_TASK DESCRIPTION_: Your answer should consist only of the records, copied exactly, with the images removed.

_INPUT DATA_:
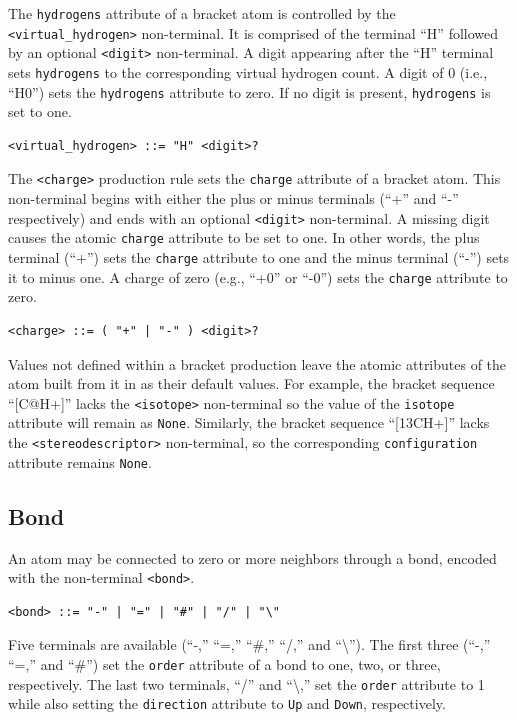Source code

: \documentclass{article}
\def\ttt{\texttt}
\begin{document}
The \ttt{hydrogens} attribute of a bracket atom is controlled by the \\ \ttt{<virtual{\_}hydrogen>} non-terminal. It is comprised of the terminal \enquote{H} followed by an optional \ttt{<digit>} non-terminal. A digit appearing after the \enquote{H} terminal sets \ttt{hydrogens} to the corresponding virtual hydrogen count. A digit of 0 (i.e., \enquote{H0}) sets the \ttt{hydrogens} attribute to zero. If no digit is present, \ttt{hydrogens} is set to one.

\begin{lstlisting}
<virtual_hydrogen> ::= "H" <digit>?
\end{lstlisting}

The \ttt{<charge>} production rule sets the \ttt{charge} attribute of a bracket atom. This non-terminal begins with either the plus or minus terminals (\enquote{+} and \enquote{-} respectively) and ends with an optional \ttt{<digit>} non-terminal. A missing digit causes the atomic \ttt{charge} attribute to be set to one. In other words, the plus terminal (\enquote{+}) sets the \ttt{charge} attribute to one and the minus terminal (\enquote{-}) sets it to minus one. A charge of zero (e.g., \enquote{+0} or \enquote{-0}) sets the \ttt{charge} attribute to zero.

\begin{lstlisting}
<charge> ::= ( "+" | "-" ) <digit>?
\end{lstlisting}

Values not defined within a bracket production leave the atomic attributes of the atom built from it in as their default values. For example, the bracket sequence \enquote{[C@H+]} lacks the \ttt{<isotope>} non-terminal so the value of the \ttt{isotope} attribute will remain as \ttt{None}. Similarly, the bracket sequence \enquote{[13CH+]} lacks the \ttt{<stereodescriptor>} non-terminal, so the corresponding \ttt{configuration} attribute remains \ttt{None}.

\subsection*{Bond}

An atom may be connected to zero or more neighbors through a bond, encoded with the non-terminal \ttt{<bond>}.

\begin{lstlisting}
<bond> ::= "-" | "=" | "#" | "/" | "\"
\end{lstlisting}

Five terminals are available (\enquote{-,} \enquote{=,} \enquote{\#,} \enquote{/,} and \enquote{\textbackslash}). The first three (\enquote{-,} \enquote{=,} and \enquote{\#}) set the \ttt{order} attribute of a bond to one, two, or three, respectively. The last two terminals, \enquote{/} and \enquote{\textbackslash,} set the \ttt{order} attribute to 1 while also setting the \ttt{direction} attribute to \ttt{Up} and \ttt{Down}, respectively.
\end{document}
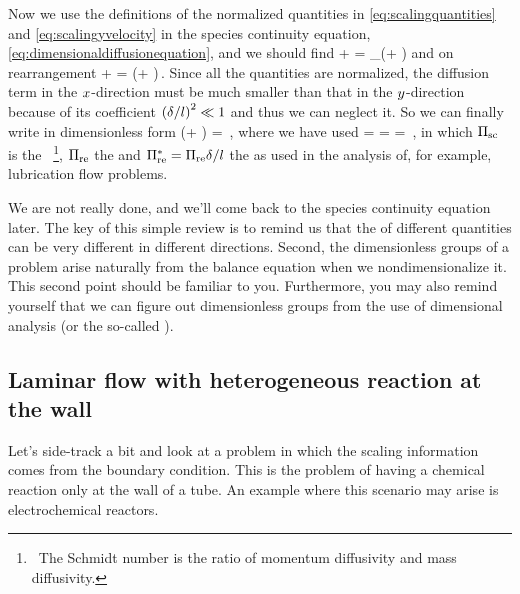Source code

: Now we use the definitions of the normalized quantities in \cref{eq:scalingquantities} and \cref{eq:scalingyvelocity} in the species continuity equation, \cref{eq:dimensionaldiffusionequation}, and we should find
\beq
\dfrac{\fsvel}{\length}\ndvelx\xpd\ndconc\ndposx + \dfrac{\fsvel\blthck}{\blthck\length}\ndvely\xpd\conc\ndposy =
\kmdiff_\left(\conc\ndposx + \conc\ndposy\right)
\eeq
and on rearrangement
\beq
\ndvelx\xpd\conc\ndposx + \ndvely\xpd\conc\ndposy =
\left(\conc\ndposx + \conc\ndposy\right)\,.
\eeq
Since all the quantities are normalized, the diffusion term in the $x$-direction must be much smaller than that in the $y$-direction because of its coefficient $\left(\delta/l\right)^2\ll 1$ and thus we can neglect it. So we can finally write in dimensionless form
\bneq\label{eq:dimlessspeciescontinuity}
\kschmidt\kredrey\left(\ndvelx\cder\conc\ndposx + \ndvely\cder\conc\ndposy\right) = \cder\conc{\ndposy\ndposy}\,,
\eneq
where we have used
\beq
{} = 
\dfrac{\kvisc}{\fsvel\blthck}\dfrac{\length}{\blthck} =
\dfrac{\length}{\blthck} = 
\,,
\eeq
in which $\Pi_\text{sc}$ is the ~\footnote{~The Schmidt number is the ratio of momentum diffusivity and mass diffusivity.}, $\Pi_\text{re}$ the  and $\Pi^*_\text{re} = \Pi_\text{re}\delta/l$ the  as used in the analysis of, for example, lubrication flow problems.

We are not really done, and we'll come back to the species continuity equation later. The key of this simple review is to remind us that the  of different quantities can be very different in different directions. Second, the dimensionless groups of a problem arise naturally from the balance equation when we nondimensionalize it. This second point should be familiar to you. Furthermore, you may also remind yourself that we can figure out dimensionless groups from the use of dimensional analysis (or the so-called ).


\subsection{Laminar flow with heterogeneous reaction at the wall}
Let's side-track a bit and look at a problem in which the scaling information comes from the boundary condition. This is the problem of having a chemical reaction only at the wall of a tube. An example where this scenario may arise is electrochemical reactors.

_OUTPUT OF THE TASK_:
Source code

: \documentclass{article}
\def\ttt{\texttt}
\begin{document}
The \ttt{hydrogens} attribute of a bracket atom is controlled by the \\ \ttt{<virtual{\_}hydrogen>} non-terminal. It is comprised of the terminal \enquote{H} followed by an optional \ttt{<digit>} non-terminal. A digit appearing after the \enquote{H} terminal sets \ttt{hydrogens} to the corresponding virtual hydrogen count. A digit of 0 (i.e., \enquote{H0}) sets the \ttt{hydrogens} attribute to zero. If no digit is present, \ttt{hydrogens} is set to one.

\begin{lstlisting}
<virtual_hydrogen> ::= "H" <digit>?
\end{lstlisting}

The \ttt{<charge>} production rule sets the \ttt{charge} attribute of a bracket atom. This non-terminal begins with either the plus or minus terminals (\enquote{+} and \enquote{-} respectively) and ends with an optional \ttt{<digit>} non-terminal. A missing digit causes the atomic \ttt{charge} attribute to be set to one. In other words, the plus terminal (\enquote{+}) sets the \ttt{charge} attribute to one and the minus terminal (\enquote{-}) sets it to minus one. A charge of zero (e.g., \enquote{+0} or \enquote{-0}) sets the \ttt{charge} attribute to zero.

\begin{lstlisting}
<charge> ::= ( "+" | "-" ) <digit>?
\end{lstlisting}

Values not defined within a bracket production leave the atomic attributes of the atom built from it in as their default values. For example, the bracket sequence \enquote{[C@H+]} lacks the \ttt{<isotope>} non-terminal so the value of the \ttt{isotope} attribute will remain as \ttt{None}. Similarly, the bracket sequence \enquote{[13CH+]} lacks the \ttt{<stereodescriptor>} non-terminal, so the corresponding \ttt{configuration} attribute remains \ttt{None}.

\subsection*{Bond}

An atom may be connected to zero or more neighbors through a bond, encoded with the non-terminal \ttt{<bond>}.

\begin{lstlisting}
<bond> ::= "-" | "=" | "#" | "/" | "\"
\end{lstlisting}

Five terminals are available (\enquote{-,} \enquote{=,} \enquote{\#,} \enquote{/,} and \enquote{\textbackslash}). The first three (\enquote{-,} \enquote{=,} and \enquote{\#}) set the \ttt{order} attribute of a bond to one, two, or three, respectively. The last two terminals, \enquote{/} and \enquote{\textbackslash,} set the \ttt{order} attribute to 1 while also setting the \ttt{direction} attribute to \ttt{Up} and \ttt{Down}, respectively.
\end{document}
Source code

: Now we use the definitions of the normalized quantities in \cref{eq:scalingquantities} and \cref{eq:scalingyvelocity} in the species continuity equation, \cref{eq:dimensionaldiffusionequation}, and we should find
\beq
\dfrac{\fsvel}{\length}\ndvelx\xpd\ndconc\ndposx + \dfrac{\fsvel\blthck}{\blthck\length}\ndvely\xpd\conc\ndposy =
\kmdiff_\left(\conc\ndposx + \conc\ndposy\right)
\eeq
and on rearrangement
\beq
\ndvelx\xpd\conc\ndposx + \ndvely\xpd\conc\ndposy =
\left(\conc\ndposx + \conc\ndposy\right)\,.
\eeq
Since all the quantities are normalized, the diffusion term in the $x$-direction must be much smaller than that in the $y$-direction because of its coefficient $\left(\delta/l\right)^2\ll 1$ and thus we can neglect it. So we can finally write in dimensionless form
\bneq\label{eq:dimlessspeciescontinuity}
\kschmidt\kredrey\left(\ndvelx\cder\conc\ndposx + \ndvely\cder\conc\ndposy\right) = \cder\conc{\ndposy\ndposy}\,,
\eneq
where we have used
\beq
{} = 
\dfrac{\kvisc}{\fsvel\blthck}\dfrac{\length}{\blthck} =
\dfrac{\length}{\blthck} = 
\,,
\eeq
in which $\Pi_\text{sc}$ is the ~\footnote{~The Schmidt number is the ratio of momentum diffusivity and mass diffusivity.}, $\Pi_\text{re}$ the  and $\Pi^*_\text{re} = \Pi_\text{re}\delta/l$ the  as used in the analysis of, for example, lubrication flow problems.

We are not really done, and we'll come back to the species continuity equation later. The key of this simple review is to remind us that the  of different quantities can be very different in different directions. Second, the dimensionless groups of a problem arise naturally from the balance equation when we nondimensionalize it. This second point should be familiar to you. Furthermore, you may also remind yourself that we can figure out dimensionless groups from the use of dimensional analysis (or the so-called ).


\subsection{Laminar flow with heterogeneous reaction at the wall}
Let's side-track a bit and look at a problem in which the scaling information comes from the boundary condition. This is the problem of having a chemical reaction only at the wall of a tube. An example where this scenario may arise is electrochemical reactors.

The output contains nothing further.